Fabrice Amedeo has set off again for the Everest of the seas. The Angevin skipper took the start of his third Vendée Globe. For several years, he has combined his races with oceanographic campaigns. On November 10, at the start of the largest sailing race around the world, solo, non-stop and without assistance, he took on board a microplastic sensor in partnership with two laboratories from the University of Bordeaux. It's already been five years and a few races, including the 2020 Vendée Globe abandoned in the 40e roaring, that scientists from the Epoc Unit (Oceanic and Continental Environment and Paleoenvironments) and the Institute of Chemistry and Biology of Membranes and Nano-Objects (CBMN) are associated with the sailor carrying this heavy investment of around 200 000 euros.
The sensor, placed under the keel, is equipped with 300, 100 and 30 micrometer filters which allow different sizes of plastic particles to be trapped and brought up into the cockpit. The route, admittedly truncated in 2020, allowed Bordeaux researchers to carry out a very precise grid of the Atlantic Ocean. Researchers from Epoc, CBMN and Ifremer in Nantes can now take stock of the progress. The 53 samples from 2020, from the size of a hair to that of a mite invisible to the naked eye, were analyzed. They will soon be the subject of a scientific publication.
Cellulose fibers
The first lesson in this long-term collective investigation is that plastic is everywhere, “the finer the plastic particles, the more abundant they are”. This is on average one particle per cubic meter of water (1,000 liters) in a 300 micron (µ) filter, 7/m³ in a 100 to 300 µ filter, 63/m³ in a 30 to 100 µ filter. For Jérôme Cachot, research professor in aquatic ecotoxicology for Epoc, “we hypothesized that we would find more microplastics near the European coasts of the more polluted, more developed Northern Hemisphere, and near the gyres – these large whirlpools. ocean water. In fact, it's more homogeneous. There are relatively few microplastics but they are found everywhere, they are even in the high seas.”

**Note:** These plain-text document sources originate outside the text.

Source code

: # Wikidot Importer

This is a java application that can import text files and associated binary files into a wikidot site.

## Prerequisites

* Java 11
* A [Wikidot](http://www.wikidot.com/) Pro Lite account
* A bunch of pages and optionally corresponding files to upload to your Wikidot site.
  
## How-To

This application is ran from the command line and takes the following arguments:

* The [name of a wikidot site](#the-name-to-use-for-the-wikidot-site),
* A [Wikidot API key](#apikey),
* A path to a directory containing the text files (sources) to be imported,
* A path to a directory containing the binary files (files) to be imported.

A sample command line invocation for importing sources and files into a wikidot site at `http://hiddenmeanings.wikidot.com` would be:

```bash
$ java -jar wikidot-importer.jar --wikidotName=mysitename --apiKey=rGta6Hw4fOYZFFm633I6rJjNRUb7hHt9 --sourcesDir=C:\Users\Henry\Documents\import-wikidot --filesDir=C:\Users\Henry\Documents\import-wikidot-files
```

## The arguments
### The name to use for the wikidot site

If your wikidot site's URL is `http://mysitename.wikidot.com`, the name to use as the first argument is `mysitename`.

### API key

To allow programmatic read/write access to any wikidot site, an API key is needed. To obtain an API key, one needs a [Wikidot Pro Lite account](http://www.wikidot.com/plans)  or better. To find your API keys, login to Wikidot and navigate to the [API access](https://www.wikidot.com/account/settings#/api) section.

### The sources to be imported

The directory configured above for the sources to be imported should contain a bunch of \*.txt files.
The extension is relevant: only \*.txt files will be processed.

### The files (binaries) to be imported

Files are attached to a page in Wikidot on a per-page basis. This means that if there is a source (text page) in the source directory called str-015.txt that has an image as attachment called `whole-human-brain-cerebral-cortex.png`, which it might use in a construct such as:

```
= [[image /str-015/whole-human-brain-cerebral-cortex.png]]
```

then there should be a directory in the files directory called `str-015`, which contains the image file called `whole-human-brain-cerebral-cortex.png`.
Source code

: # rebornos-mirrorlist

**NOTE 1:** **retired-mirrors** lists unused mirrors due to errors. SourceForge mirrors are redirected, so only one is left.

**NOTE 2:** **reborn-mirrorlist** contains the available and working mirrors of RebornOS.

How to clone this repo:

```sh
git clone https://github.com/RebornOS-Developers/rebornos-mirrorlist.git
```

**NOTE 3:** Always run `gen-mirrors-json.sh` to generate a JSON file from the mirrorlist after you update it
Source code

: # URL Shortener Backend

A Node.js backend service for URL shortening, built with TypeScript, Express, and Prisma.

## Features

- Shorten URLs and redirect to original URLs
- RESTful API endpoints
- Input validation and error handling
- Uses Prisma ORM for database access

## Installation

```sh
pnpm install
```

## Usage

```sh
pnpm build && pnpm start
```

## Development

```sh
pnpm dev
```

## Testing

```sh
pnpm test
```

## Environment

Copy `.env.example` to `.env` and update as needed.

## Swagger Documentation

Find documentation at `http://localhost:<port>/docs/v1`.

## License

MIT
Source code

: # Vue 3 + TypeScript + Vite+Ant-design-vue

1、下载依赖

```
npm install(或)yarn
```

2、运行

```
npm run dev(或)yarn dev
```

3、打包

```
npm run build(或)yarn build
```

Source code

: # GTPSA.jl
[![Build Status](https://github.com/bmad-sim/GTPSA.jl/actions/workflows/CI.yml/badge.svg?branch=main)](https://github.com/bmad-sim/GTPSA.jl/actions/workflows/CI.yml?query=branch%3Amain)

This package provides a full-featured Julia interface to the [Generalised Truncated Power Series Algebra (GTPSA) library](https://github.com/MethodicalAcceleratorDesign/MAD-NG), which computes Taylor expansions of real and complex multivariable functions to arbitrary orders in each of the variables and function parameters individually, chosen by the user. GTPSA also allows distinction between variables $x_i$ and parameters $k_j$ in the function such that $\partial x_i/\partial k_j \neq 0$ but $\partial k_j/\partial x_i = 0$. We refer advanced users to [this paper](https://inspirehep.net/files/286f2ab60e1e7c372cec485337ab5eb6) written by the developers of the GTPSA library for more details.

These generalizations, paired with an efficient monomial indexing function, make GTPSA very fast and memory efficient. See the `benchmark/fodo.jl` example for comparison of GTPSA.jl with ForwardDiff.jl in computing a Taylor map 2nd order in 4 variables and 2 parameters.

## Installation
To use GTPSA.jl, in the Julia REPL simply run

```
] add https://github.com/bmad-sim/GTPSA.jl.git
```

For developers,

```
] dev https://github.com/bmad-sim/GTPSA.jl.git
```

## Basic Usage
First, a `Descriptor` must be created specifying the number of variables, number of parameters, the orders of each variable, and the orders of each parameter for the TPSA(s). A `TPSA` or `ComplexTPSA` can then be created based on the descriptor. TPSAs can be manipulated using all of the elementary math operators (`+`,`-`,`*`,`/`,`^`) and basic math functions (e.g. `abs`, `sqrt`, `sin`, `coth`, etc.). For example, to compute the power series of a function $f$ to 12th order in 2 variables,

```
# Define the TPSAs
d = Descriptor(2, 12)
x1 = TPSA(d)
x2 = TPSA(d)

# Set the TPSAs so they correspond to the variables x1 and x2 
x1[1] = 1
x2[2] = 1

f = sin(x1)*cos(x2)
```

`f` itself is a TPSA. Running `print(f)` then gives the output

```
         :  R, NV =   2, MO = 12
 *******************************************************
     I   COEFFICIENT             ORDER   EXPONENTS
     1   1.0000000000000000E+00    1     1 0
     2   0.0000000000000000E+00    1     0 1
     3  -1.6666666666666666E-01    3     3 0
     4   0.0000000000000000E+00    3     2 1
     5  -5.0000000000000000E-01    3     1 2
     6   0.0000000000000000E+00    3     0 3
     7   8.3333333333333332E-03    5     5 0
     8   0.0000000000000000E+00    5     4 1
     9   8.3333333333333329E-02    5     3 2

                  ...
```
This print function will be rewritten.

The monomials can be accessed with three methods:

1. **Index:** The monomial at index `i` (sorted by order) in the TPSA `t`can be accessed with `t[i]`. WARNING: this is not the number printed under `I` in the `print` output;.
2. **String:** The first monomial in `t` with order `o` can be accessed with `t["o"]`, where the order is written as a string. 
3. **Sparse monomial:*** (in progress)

Another surprise was nestled in these large volumes of filtered salt water. Many cellulose fibers have been identified, and also in areas far from the coast. According to researchers, they come from wastewater discharged for example by the textile and paper industries and perhaps even cigarette filters. “These microfibers are colored, this cellulose does not come from wood but comes from human activity, they are not the same polymers,” emphasizes Jérôme Cachot.
“We still have the Pacific and Indian Oceans to sample”
South Seas objective
The two research units, under the supervision of Bordeaux INP, the CNRS and the University of Bordeaux, assiduously follow the journey of their skipper in the service of science. They place their hopes in these new filters that the sailor changes every day and which they themselves brought last October 30 to the technicians of the boat moored in the port of Sables-d'Olonne. “We still have the Pacific and Indian Oceans to sample. The South Seas are of particular interest to us. These are places little known to the scientific community because they are little covered by oceanographic campaigns,” explains the professor. And commercial ships do not go below 35e south parallel.

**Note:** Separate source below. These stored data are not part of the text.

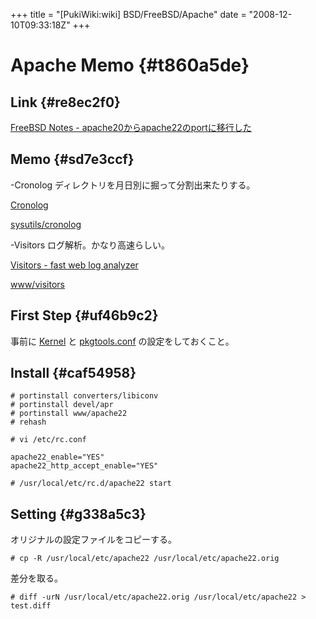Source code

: +++
title = "[PukiWiki:wiki] BSD/FreeBSD/Apache"
date = "2008-12-10T09:33:18Z"
+++

# Apache Memo  {#t860a5de}


## Link  {#re8ec2f0}
[FreeBSD Notes - apache20からapache22のportに移行した](http://www.xdelta.net/blog/FreeBSD/2006/05/04/p183 "FreeBSD Notes - apache20からapache22のportに移行した")

## Memo  {#sd7e3ccf}
-Cronolog ディレクトリを月日別に掘って分割出来たりする。

[Cronolog](http://cronolog.org/ "Cronolog")

[sysutils/cronolog](http://www.freebsd.org/cgi/cvsweb.cgi/ports/sysutils/cronolog/ "sysutils/cronolog")

-Visitors ログ解析。かなり高速らしい。

[Visitors - fast web log analyzer](http://www.hping.org/visitors/ "Visitors - fast web log analyzer")

[www/visitors](http://www.freebsd.org/cgi/cvsweb.cgi/ports/www/visitors/ "www/visitors")

## First Step  {#uf46b9c2}
事前に [Kernel](/archive/wiki/BSD/FreeBSD/Kernel/ "Kernel") と [pkgtools.conf](/archive/wiki/BSD/FreeBSD/portupgrade/#ue11c464 "pkgtools.conf") の設定をしておくこと。

## Install  {#caf54958}

```
# portinstall converters/libiconv
# portinstall devel/apr
# portinstall www/apache22
# rehash

# vi /etc/rc.conf

apache22_enable="YES"
apache22_http_accept_enable="YES"

# /usr/local/etc/rc.d/apache22 start

```

## Setting  {#g338a5c3}
オリジナルの設定ファイルをコピーする。

```
# cp -R /usr/local/etc/apache22 /usr/local/etc/apache22.orig
```

差分を取る。

```
# diff -urN /usr/local/etc/apache22.orig /usr/local/etc/apache22 > test.diff
```

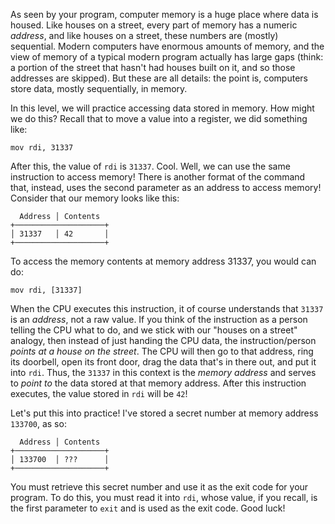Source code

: As seen by your program, computer memory is a huge place where data is housed.
Like houses on a street, every part of memory has a numeric _address_, and like houses on a street, these numbers are (mostly) sequential.
Modern computers have enormous amounts of memory, and the view of memory of a typical modern program actually has large gaps (think: a portion of the street that hasn't had houses built on it, and so those addresses are skipped).
But these are all details: the point is, computers store data, mostly sequentially, in memory.

In this level, we will practice accessing data stored in memory.
How might we do this?
Recall that to move a value into a register, we did something like:

```assembly
mov rdi, 31337
```

After this, the value of `rdi` is `31337`.
Cool.
Well, we can use the same instruction to access memory!
There is another format of the command that, instead, uses the second parameter as an address to access memory!
Consider that our memory looks like this:

```text
  Address │ Contents
+────────────────────+
│ 31337   │ 42       │
+────────────────────+
```

To access the memory contents at memory address 31337, you would can do:

```assembly
mov rdi, [31337]
```

When the CPU executes this instruction, it of course understands that `31337` is an _address_, not a raw value.
If you think of the instruction as a person telling the CPU what to do, and we stick with our "houses on a street" analogy, then instead of just handing the CPU data, the instruction/person _points at a house on the street_.
The CPU will then go to that address, ring its doorbell, open its front door, drag the data that's in there out, and put it into `rdi`.
Thus, the `31337` in this context is the _memory address_ and serves to _point to_ the data stored at that memory address.
After this instruction executes, the value stored in `rdi` will be `42`!

Let's put this into practice!
I've stored a secret number at memory address `133700`, as so:

```text
  Address │ Contents
+────────────────────+
│ 133700  │ ???      │
+────────────────────+
```

You must retrieve this secret number and use it as the exit code for your program.
To do this, you must read it into `rdi`, whose value, if you recall, is the first parameter to `exit` and is used as the exit code.
Good luck!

Fabrice Amedeo's Imoca also has Argo floats on board, a sensor to measure CO2salinity, ocean temperature, and another to measure and map marine biodiversity from environmental DNA. “In Antarctica, the water is more homogeneous because it is governed by a circumpolar current. These environmental DNA sensors can make it possible to detect species that we do not know. »
25 volunteers
Fabrice Amedeo is not the only one to have taken scientific equipment on board. There are 25 volunteer sailors out of 40 in this edition of the Vendée Globe. They will collect and distribute essential data in real time to scientists to enrich global knowledge about climate and ocean, and improve operational weather forecasting services. These are surface buoys, meteorological stations, autonomous Argo subsurface profiling floats from Ifremer, educational buoys and thermosalinographs. The data collected during and after the race, as well as the buoys deployed, will feed into the Global Ocean Observing System coordinated by UNESCO.